Building RAG Pipelines with AWS Bedrock

> June 10, 2025

Retrieval-Augmented Generation (RAG) has become the go-to pattern for building AI applications that need access to domain-specific knowledge without the cost of fine-tuning.


> Why RAG?


Fine-tuning large language models is expensive and slow to update.
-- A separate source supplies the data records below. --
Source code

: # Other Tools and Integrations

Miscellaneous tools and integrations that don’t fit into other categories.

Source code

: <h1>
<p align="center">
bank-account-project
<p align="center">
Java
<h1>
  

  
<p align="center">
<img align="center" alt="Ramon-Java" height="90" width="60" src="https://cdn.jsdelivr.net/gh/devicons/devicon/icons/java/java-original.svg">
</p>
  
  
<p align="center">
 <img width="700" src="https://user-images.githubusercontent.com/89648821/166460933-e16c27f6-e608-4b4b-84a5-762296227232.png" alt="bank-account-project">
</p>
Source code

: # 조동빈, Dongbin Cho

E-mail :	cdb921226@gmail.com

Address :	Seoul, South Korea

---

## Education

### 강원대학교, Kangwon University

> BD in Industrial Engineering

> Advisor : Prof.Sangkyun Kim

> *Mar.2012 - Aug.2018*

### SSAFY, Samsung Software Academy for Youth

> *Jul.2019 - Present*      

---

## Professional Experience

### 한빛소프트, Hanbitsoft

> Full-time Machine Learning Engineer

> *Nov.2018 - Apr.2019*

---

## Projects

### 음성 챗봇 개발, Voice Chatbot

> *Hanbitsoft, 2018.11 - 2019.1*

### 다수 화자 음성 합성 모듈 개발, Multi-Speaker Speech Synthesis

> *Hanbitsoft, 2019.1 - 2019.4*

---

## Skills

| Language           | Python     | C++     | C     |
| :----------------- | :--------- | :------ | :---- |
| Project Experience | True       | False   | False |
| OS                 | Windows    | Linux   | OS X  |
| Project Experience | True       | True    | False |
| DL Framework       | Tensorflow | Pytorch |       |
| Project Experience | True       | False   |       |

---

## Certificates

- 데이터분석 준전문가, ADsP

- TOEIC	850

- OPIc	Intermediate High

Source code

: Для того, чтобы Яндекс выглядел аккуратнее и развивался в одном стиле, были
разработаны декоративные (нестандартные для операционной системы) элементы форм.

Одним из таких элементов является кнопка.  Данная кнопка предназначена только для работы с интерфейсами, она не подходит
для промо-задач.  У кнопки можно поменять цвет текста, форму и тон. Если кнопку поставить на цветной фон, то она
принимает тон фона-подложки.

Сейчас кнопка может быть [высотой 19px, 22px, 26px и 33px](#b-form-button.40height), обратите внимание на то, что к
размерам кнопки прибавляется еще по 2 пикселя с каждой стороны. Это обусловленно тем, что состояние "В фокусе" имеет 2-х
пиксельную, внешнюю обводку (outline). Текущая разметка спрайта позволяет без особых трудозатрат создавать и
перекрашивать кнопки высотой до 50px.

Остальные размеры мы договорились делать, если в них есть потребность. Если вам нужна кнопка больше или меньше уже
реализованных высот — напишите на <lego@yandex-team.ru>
RAG lets you keep your knowledge base separate from the model — meaning you can update your data without retraining.


> The Stack


  • **AWS Bedrock** — managed inference for foundation models (Claude, Titan, etc.)
  • **Qdrant** — high-performance vector database for semantic search
  • **llama.cpp** — local inference for cost-sensitive workloads
  • **LangChain** — orchestration layer tying everything together

> Embedding Documents


The first step is chunking your documents and embedding them into vector space:


from langchain.text_splitter import RecursiveCharacterTextSplitter
from langchain_community.embeddings import BedrockEmbeddings

splitter = RecursiveCharacterTextSplitter(chunk_size=512, chunk_overlap=64)
chunks = splitter.split_documents(docs)

embeddings = BedrockEmbeddings(model_id="amazon.titan-embed-text-v1")
vectorstore = Qdrant.from_documents(chunks, embeddings, url="http://localhost:6333")

> Retrieval & Generation


At query time, embed the user's question and retrieve the top-k chunks, then pass them as context to the LLM:


retriever = vectorstore.as_retriever(search_kwargs={"k": 5})
chain = RetrievalQA.from_chain_type(llm=bedrock_llm, retriever=retriever)
answer = chain.run("What are the key benefits of serverless architecture?")

> Lessons Learned


  1. **Chunk size matters** — too small loses context, too large dilutes relevance.
  2. **Metadata filtering** speeds up retrieval dramatically on large corpora.
  3. **Hybrid search** (keyword + vector) outperforms pure vector search in many domains.

RAG is not a silver bullet but it's the right tool for most knowledge-intensive enterprise AI use cases.